Will there be a fall season? What will happen in the spring? Who is calling the shots here? These questions seem to be on the minds of all of us who follow college sports, and unless you’re invested in the Ivy League, there’s no definitive answer right now. But in Division 1 athletics, one certainty is that the conferences—not the NCAA—are dictating what college sports will look like in the near future. Although the obvious reasoning is that the fall season should be cancelled due to concerns about the coronavirus, with infection numbers rapidly rising, some hospitals running out of ventilators, and big-name professional athletes opting out of the 2020 season, plenty of conference commissioners are still pushing for a fall football season (and the accompanying revenue). In the middle of all this uncertainty, here is what we know so far.
HBCUs: Although historically Black colleges and universities are not an athletic conference in and of themselves, Morehouse College was the first Division 1 university to cancel its fall season on June 26th. However, the Southern Intercollegiate Athletic Conference, which houses most of the HBCUs in the United States, has yet to make a statement. The SIAC did cancel spring sports back on March 12th, the same day the NCAA cancelled spring championships, so we might see a similar move from smaller conferences as the summer progresses (and they might take leads from the Power Fives, as mid-major schools are bracing for lost revenue, too). Morehouse did not indicate if their fall sports would be pushed to the spring, and said that outcomes for winter and spring sports would be forthcoming.
Ivy League: Perhaps the biggest move across Division 1 athletics so far came on July 9th, when the Ivy League cancelled its fall season, a decision that some have said will cause a domino effect across the NCAA. It is worth noting that the Ivy League was the first Division 1 conference to cancel spring championships back on March 11th, and the rest of Division 1, including the NCAA itself, quickly followed. We could see a similar situation pan out before football season begins in September.

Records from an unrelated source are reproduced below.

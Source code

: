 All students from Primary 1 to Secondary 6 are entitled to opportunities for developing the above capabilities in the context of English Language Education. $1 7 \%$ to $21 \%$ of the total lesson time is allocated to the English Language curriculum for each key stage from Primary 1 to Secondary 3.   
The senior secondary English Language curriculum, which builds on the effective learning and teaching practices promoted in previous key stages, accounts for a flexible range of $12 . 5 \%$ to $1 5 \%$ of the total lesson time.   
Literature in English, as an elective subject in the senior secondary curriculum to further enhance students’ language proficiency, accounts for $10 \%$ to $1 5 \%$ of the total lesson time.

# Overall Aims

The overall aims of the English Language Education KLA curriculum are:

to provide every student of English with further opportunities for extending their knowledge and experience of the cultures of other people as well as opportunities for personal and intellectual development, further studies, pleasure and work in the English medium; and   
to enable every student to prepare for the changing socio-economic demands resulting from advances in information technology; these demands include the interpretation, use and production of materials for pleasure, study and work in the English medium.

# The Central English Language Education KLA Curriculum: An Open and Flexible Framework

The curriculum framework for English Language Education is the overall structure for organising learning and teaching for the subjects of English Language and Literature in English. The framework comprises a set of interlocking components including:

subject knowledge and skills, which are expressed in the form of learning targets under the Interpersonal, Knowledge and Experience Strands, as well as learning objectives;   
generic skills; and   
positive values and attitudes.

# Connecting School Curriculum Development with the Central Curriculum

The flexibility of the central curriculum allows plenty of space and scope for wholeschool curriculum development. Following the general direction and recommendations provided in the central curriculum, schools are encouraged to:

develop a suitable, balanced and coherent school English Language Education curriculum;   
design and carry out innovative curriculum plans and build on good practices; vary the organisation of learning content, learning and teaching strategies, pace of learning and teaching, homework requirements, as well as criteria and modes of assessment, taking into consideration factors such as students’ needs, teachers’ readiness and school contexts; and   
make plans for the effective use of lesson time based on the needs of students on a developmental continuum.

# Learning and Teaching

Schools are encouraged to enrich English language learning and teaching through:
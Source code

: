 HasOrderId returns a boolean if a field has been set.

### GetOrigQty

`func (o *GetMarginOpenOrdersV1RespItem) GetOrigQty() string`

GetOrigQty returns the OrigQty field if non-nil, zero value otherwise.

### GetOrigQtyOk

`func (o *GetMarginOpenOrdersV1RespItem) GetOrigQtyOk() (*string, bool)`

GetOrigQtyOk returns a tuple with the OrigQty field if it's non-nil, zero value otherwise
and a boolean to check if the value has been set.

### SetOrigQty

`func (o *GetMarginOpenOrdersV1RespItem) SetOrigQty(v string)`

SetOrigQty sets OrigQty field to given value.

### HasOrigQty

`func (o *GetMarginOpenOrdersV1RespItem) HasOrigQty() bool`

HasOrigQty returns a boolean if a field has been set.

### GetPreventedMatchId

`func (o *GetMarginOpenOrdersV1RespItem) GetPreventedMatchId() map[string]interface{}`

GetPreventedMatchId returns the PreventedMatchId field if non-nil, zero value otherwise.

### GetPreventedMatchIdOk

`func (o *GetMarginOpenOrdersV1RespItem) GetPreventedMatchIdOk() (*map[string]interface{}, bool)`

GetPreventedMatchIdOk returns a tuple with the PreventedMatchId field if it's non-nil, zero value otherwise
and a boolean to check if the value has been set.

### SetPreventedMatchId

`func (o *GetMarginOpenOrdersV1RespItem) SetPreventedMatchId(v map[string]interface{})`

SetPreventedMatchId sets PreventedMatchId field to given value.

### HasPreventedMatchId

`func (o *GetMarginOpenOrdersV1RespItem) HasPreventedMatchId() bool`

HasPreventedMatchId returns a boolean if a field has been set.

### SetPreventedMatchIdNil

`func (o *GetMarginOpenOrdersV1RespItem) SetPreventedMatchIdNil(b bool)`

Big Ten: On July 9th, the Big Ten conference announced it would move to an in-conference-only competition schedule “if the Conference is able to participate in fall sports,” making it the first Power Five conference to alter its fall season in light of COVID-19 risks. The Big Ten justified its decision in a statement, which read, in part: “by limiting competition to other Big Ten institutions, the Conference will have the greatest flexibility to adjust its own operations throughout the season and make quick decisions in real-time based on the most current evolving medical advice and the fluid nature of the pandemic.” Its statement also said that summer practices are now considered voluntary, and athletes will not risk losing scholarships should they decide to sit out practices and games due to COVID concerns, even though it’s technically still legal for coaches to pull scholarships for virtually any reason under NCAA guidelines.
PAC-12: On July 10th, the PAC-12 followed in the steps of the Big Ten and moved to an in-conference-only competition schedule for all fall sports. The PAC-12 has also halted all mandatory athletic activities, is proposing a delayed start to fall sports, and, like the Big Ten, said the conference will honor athletic scholarships should athletes decide to sit things out. The PAC-12 says it will provide a detailed update on its schedule no later than July 31st.
SEC: The SEC has reportedly developed nearly 20 contingency plans for the fall season, but has been largely silent over the course of the summer. After the Ivy League cancelled fall sports, SEC commissioner Greg Sankey told ESPN radio that “I’ve been optimistic, but I’m prepared that optimism is not reality.” All 14 of the SEC’s athletic directors will meet on Monday, July 14th in Birmingham, Alabama, to discuss the conference’s scheduling plans for fall sports.
ACC: On July 10th, ACC commissioner John Swofford said that the conference “has prepared numerous scenarios related to the fall athletics season,” and anticipates a decision in late July.
Big 12: The Big 12 hasn’t released a statement yet, but last week, commissioner Bob Bowlsby told ESPN that the Big 12 is “kind of on the same schedule” as the ACC in terms of making an announcement.
The NCAA: On July 9th, the NCAA tweeted a statement that read in full: “As the COVID -19 pandemic continues to impact college sports nationally, the NCAA supports its members as they make important decisions based on their specific circumstances and the best interest of college athletes’ health and well-being.”
The bottom line is that, by and large, nobody really knows what fall sports will look like as of now, and it’s unclear how the spring season will pan out as well. But it’s clear that those of us who are looking for updates are going to have to take cues from the conferences, not the NCAA, for the most up-to-date information and scheduling adjustments.
UPDATE: Hours after this story was published, the Patriot League also canceled its fall season, and is considering moving fall sports to the spring season.